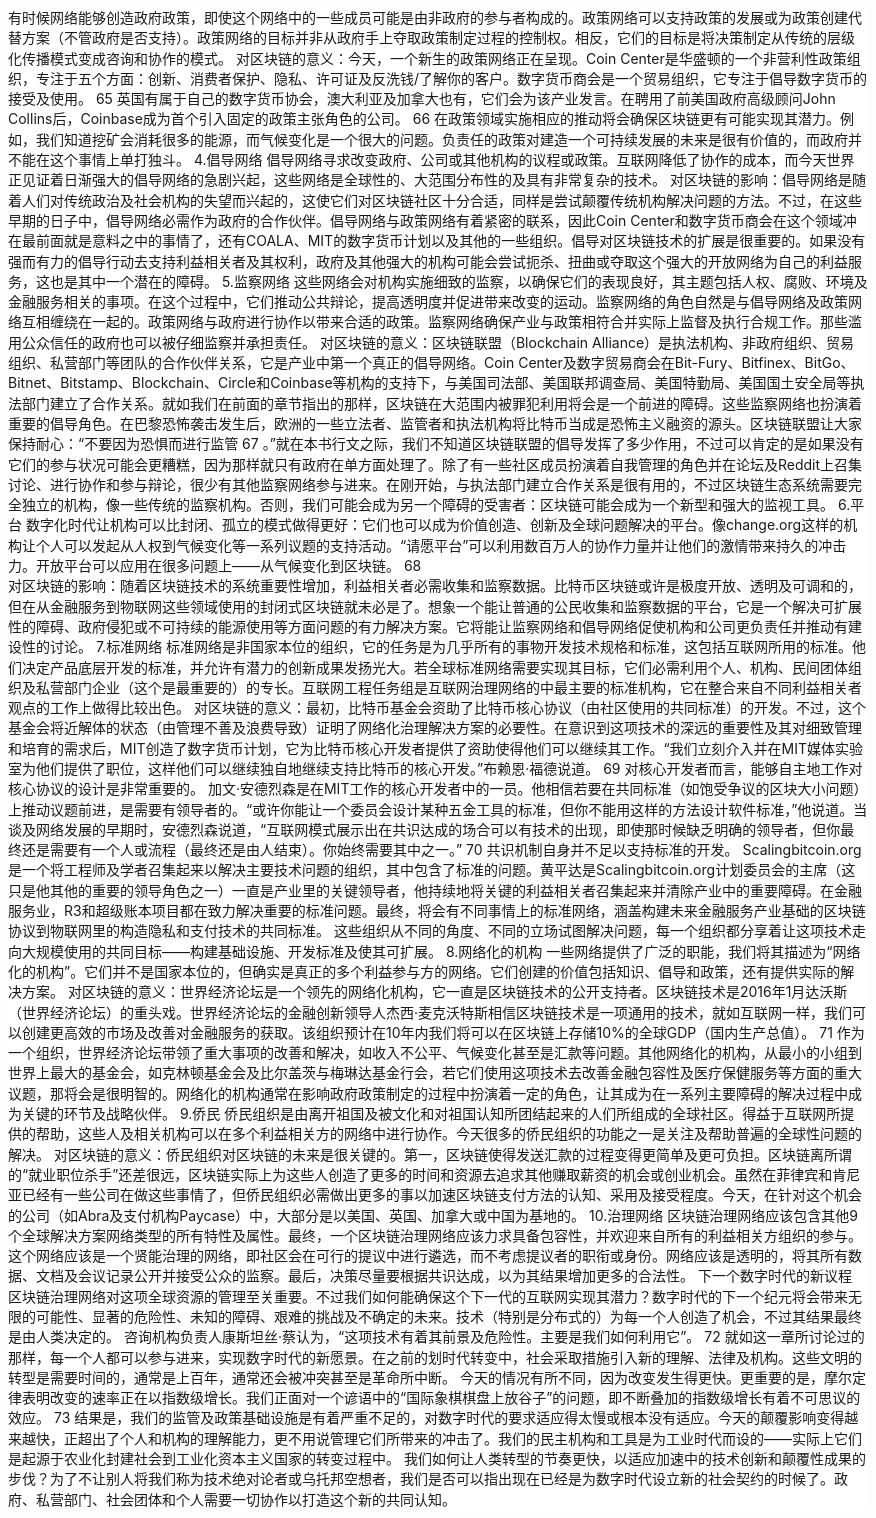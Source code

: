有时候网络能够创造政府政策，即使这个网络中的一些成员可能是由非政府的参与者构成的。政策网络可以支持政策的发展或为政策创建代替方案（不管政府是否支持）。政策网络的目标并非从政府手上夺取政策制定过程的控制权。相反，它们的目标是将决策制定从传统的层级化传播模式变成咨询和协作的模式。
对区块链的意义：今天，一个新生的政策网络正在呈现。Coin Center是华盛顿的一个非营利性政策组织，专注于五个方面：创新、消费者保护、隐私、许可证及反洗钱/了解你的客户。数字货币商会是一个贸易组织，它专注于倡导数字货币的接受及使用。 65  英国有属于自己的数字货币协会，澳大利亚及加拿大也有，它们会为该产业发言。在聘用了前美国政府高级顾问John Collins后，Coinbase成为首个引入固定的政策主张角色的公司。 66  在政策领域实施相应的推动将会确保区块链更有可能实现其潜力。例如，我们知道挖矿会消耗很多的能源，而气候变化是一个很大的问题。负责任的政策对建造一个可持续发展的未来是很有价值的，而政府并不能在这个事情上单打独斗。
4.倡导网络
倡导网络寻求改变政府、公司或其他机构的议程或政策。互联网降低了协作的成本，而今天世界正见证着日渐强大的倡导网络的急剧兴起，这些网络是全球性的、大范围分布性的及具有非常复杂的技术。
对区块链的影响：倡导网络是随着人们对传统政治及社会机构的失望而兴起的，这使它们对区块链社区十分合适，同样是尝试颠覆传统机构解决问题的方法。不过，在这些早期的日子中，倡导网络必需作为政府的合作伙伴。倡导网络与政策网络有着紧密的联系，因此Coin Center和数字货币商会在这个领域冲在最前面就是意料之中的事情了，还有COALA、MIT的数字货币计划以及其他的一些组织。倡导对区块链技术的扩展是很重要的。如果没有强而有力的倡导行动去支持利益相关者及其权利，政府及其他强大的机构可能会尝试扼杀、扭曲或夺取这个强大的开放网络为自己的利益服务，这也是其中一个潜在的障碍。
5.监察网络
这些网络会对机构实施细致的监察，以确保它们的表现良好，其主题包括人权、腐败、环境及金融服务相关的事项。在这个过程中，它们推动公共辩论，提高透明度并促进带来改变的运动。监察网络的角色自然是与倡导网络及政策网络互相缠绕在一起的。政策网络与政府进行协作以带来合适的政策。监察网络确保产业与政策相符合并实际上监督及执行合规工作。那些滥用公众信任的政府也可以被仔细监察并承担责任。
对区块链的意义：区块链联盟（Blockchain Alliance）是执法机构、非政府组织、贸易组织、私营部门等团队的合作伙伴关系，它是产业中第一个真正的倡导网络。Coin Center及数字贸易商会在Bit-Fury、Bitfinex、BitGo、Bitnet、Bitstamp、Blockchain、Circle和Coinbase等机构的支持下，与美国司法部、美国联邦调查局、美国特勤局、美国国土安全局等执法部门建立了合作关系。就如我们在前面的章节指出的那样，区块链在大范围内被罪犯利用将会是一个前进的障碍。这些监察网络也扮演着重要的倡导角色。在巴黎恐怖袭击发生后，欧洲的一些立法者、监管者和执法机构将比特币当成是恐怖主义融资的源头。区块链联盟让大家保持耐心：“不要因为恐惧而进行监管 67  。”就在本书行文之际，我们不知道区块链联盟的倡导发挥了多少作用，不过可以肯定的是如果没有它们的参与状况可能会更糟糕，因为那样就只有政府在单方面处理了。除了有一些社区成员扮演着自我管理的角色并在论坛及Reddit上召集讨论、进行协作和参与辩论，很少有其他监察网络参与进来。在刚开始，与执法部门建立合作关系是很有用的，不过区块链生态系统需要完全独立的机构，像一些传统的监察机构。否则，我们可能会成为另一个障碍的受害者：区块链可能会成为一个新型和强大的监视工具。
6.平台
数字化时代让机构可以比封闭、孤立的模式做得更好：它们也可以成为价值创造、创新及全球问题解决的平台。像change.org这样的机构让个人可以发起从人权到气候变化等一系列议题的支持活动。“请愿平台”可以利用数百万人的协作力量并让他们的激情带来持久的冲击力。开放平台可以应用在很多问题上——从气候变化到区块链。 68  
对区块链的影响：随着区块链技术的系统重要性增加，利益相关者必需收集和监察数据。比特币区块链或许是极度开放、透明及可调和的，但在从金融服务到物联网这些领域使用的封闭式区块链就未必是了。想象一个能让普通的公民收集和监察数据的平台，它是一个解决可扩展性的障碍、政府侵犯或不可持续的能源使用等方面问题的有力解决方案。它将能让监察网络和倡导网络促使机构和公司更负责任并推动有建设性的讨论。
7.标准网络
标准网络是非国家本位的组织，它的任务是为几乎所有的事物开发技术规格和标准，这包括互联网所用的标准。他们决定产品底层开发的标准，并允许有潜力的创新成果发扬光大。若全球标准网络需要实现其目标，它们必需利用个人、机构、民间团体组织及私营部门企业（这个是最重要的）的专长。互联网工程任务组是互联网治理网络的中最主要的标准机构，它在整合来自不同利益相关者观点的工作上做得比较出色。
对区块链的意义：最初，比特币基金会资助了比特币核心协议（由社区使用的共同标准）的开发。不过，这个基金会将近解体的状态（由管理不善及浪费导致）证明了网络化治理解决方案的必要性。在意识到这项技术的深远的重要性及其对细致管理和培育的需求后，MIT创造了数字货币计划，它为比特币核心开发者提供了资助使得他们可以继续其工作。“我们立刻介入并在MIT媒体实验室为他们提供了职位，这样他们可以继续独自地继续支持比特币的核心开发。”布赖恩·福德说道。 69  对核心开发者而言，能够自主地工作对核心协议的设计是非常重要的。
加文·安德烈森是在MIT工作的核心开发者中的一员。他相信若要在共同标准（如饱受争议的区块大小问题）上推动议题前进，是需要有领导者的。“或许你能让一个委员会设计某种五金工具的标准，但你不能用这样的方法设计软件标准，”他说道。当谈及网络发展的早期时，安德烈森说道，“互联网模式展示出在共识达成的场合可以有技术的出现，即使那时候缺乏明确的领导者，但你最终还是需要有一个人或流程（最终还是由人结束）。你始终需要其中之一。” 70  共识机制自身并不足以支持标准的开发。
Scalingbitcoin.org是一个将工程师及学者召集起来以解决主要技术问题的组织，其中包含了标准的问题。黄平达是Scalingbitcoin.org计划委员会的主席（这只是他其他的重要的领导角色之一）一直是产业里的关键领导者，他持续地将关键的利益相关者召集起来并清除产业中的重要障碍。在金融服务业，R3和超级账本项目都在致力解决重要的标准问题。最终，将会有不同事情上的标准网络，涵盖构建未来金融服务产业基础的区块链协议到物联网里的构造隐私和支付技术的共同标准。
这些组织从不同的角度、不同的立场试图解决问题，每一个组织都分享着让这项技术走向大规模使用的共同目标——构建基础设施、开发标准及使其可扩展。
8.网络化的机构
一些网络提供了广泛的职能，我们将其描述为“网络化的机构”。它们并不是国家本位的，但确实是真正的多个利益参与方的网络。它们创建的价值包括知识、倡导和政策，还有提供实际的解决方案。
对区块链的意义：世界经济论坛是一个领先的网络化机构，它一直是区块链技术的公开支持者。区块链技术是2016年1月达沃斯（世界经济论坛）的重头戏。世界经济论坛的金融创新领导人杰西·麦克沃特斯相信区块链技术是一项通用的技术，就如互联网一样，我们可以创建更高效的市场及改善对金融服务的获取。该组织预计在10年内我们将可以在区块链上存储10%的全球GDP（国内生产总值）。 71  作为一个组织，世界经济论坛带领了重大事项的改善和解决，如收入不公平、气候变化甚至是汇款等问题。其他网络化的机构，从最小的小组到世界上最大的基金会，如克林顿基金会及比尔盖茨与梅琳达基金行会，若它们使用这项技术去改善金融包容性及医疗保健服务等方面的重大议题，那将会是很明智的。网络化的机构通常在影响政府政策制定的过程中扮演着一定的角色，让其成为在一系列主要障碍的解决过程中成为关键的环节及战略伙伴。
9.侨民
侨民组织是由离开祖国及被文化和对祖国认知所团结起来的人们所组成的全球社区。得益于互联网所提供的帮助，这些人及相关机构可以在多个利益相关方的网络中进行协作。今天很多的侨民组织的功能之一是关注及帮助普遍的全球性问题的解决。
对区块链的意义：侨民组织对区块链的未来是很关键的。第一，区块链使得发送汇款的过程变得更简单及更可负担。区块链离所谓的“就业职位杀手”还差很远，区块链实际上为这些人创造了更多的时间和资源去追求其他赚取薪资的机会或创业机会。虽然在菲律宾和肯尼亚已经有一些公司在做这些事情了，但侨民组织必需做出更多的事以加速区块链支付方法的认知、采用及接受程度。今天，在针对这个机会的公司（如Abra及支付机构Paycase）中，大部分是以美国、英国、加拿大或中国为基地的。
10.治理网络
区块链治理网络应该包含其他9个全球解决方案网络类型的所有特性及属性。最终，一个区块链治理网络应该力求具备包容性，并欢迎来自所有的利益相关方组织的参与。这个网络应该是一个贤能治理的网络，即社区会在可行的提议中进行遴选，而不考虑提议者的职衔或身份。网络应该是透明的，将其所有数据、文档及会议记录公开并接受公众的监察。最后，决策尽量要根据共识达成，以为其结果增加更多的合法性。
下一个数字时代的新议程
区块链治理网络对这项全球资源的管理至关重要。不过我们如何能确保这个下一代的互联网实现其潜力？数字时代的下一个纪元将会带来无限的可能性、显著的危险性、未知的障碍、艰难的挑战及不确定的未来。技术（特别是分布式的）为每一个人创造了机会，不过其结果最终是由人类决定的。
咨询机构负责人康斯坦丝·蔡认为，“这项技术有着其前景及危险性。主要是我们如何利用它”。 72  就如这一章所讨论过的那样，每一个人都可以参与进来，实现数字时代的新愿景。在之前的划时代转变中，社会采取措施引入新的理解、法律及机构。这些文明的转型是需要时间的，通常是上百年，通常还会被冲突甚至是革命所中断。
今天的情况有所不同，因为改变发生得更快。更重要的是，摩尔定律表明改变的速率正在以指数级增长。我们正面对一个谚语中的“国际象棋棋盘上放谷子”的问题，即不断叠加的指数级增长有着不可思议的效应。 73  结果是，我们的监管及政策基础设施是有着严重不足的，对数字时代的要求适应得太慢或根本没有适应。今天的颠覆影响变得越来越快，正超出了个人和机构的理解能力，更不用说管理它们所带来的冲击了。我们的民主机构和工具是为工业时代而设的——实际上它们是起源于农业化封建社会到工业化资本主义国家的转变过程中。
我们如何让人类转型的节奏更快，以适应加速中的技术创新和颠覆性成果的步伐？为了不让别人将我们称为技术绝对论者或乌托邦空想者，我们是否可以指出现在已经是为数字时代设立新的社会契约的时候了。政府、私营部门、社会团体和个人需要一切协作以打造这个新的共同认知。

• • • • •

* INSTRUCTIONS TO FOLLOW *
Nothing but a number is expected here: the number of lines above that hold the word "对区块链的影响".

* WORKED SOLUTION *
2